## DIRECTIONS
For each line of the listing that includes the word "self", show the whole line.

## EXERCISE INPUTS
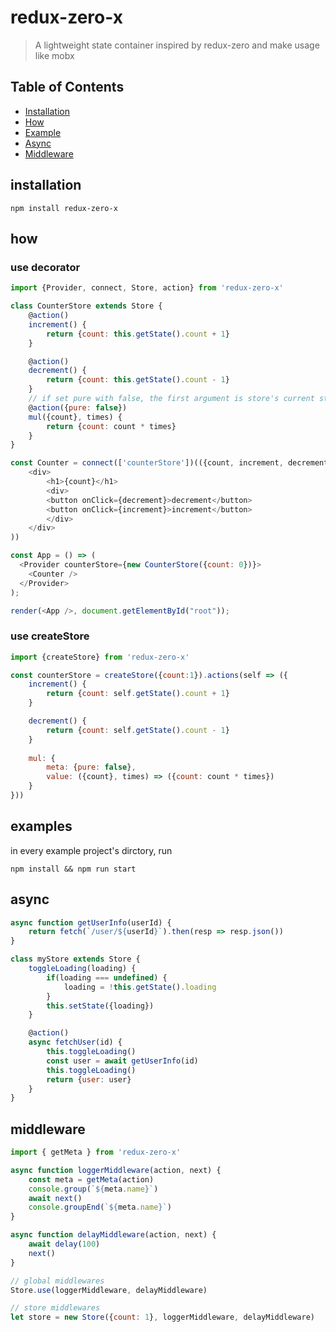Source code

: # redux-zero-x

> A lightweight state container inspired by redux-zero and make usage like mobx

## Table of Contents

- [Installation](#installation)
- [How](#how)
- [Example](#examples)
- [Async](#async)
- [Middleware](#middleware)

## installation

`npm install redux-zero-x`

## how

### use decorator
```js
import {Provider, connect, Store, action} from 'redux-zero-x'

class CounterStore extends Store {
    @action()
    increment() {
        return {count: this.getState().count + 1}
    }

    @action()
    decrement() {
        return {count: this.getState().count - 1}
    }
    // if set pure with false, the first argument is store's current state
    @action({pure: false})
    mul({count}, times) {
        return {count: count * times}
    }
}

const Counter = connect(['counterStore'])(({count, increment, decrement}) => (
    <div>
        <h1>{count}</h1>
        <div>
        <button onClick={decrement}>decrement</button>
        <button onClick={increment}>increment</button>
        </div>
    </div>
))

const App = () => (
  <Provider counterStore={new CounterStore({count: 0})}>
    <Counter />
  </Provider>
);

render(<App />, document.getElementById("root"));
```

### use createStore

```js
import {createStore} from 'redux-zero-x'

const counterStore = createStore({count:1}).actions(self => ({
    increment() {
        return {count: self.getState().count + 1}
    }

    decrement() {
        return {count: self.getState().count - 1}
    }
    
    mul: {
        meta: {pure: false},
        value: ({count}, times) => ({count: count * times})
    }
}))
```

## examples

in every example project's dirctory, run
```
npm install && npm run start
```

## async

```js
async function getUserInfo(userId) {
    return fetch(`/user/${userId}`).then(resp => resp.json())
}

class myStore extends Store {
    toggleLoading(loading) {
        if(loading === undefined) {
            loading = !this.getState().loading
        }
        this.setState({loading})
    }

    @action()
    async fetchUser(id) {
        this.toggleLoading()
        const user = await getUserInfo(id)
        this.toggleLoading()
        return {user: user}
    }
}
```

## middleware

```js
import { getMeta } from 'redux-zero-x'

async function loggerMiddleware(action, next) {
    const meta = getMeta(action)
    console.group(`${meta.name}`)
    await next()
    console.groupEnd(`${meta.name}`)
}

async function delayMiddleware(action, next) {
    await delay(100)
    next()
}

// global middlewares
Store.use(loggerMiddleware, delayMiddleware)

// store middlewares
let store = new Store({count: 1}, loggerMiddleware, delayMiddleware)
```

## WRITTEN ANSWER
const counterStore = createStore({count:1}).actions(self => ({
        return {count: self.getState().count + 1}
        return {count: self.getState().count - 1}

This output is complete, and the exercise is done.